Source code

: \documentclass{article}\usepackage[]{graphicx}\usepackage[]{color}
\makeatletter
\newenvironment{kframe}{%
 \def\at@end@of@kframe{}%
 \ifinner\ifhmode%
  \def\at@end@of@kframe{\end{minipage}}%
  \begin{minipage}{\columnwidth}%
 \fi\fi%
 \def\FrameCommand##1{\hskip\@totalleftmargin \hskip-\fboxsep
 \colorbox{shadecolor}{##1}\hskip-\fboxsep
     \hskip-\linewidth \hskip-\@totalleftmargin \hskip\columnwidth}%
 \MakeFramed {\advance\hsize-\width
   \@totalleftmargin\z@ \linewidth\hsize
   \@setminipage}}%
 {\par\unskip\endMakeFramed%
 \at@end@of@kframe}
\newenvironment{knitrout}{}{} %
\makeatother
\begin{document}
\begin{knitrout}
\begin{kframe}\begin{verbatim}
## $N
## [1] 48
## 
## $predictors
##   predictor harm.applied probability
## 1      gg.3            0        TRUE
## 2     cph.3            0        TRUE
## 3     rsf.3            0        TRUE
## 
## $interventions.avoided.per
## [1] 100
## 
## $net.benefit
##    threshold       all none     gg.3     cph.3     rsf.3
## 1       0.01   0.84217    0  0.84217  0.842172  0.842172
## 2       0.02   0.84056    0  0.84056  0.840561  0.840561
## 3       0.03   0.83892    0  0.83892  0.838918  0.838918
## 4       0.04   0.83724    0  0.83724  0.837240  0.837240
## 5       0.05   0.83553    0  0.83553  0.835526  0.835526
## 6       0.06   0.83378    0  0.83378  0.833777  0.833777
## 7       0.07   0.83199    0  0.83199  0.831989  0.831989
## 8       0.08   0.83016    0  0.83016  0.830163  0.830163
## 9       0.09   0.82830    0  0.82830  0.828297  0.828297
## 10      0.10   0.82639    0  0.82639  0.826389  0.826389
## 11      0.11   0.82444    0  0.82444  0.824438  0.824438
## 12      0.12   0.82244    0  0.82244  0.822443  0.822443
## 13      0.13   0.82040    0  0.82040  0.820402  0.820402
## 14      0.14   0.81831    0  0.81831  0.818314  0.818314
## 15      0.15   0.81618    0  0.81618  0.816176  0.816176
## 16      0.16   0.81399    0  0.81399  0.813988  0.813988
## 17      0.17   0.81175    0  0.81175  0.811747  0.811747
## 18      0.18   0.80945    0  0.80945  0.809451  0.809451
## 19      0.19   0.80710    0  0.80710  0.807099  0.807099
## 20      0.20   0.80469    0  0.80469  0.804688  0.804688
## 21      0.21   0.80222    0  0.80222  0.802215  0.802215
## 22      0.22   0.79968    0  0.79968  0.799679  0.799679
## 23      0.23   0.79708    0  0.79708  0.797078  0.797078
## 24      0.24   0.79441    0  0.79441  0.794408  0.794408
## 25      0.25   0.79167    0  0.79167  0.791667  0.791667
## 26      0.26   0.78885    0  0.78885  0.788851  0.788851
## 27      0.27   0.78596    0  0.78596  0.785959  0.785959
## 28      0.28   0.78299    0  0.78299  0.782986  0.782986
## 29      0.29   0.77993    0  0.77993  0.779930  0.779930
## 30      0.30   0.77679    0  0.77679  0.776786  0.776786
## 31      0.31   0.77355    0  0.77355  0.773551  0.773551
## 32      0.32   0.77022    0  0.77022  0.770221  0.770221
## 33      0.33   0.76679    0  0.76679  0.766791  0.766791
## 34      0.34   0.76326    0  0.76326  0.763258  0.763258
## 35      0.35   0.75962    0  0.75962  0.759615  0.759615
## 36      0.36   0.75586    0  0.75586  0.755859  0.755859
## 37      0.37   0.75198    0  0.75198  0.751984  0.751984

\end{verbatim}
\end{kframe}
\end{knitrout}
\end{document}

◆ ◆ ◆ ◆ ◆ ◆ ◆

| Goal of the exercise |
Each line of the entries that contains "columnwidth" counts once; state the total as a bare number.

| Solution to this task |
2